(Saved entries)
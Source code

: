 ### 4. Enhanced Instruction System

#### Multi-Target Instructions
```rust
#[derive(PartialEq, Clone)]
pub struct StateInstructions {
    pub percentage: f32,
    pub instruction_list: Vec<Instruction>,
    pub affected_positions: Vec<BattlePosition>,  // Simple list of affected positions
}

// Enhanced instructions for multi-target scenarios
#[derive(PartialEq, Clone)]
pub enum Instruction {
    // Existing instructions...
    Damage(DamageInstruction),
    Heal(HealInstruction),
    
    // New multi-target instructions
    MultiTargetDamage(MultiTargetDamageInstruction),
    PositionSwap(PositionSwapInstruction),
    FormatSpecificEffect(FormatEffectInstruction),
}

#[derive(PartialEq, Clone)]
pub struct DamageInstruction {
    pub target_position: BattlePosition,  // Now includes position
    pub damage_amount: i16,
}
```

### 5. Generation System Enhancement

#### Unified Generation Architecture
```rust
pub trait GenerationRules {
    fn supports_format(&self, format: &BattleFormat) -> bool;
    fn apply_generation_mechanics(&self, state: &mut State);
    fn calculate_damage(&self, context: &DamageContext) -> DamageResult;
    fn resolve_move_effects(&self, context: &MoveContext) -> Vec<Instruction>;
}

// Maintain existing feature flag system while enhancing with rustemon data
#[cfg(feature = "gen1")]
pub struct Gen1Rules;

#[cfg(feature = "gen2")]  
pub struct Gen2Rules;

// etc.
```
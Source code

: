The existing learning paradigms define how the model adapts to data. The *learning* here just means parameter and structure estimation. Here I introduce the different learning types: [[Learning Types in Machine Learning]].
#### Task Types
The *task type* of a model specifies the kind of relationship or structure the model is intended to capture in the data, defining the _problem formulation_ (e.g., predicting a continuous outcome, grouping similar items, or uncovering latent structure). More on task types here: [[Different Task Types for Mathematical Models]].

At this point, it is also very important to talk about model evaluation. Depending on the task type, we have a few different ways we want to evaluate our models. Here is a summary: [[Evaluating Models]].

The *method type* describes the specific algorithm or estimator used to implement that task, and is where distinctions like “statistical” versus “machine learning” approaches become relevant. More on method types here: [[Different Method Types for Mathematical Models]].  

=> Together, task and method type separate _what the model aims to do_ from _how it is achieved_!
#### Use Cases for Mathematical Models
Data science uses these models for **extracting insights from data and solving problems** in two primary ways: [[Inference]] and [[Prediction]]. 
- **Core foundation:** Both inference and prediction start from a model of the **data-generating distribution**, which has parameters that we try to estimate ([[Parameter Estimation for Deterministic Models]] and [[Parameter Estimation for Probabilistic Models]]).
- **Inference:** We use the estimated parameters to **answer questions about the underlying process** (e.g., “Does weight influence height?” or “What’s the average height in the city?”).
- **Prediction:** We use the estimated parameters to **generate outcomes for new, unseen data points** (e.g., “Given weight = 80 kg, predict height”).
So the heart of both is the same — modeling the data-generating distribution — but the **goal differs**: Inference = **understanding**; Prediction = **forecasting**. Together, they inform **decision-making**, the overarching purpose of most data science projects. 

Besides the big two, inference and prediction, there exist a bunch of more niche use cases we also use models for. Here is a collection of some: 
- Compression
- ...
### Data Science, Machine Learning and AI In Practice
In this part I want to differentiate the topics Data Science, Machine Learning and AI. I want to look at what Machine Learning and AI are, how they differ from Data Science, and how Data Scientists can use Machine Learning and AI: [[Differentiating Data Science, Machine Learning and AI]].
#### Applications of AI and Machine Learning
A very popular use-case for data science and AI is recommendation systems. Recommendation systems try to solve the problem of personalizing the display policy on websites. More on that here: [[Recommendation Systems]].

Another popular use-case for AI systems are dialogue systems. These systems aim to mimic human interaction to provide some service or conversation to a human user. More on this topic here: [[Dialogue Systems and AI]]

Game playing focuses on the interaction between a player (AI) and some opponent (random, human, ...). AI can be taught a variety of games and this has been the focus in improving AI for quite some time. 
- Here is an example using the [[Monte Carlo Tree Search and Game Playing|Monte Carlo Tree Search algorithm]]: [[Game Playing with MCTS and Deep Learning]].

EXERCISE PROMPT :: Filter the data for the string "also". Copy each matching line.

EXERCISE RESULT ::
At this point, it is also very important to talk about model evaluation. Depending on the task type, we have a few different ways we want to evaluate our models. Here is a summary: [[Evaluating Models]].
Besides the big two, inference and prediction, there exist a bunch of more niche use cases we also use models for. Here is a collection of some: 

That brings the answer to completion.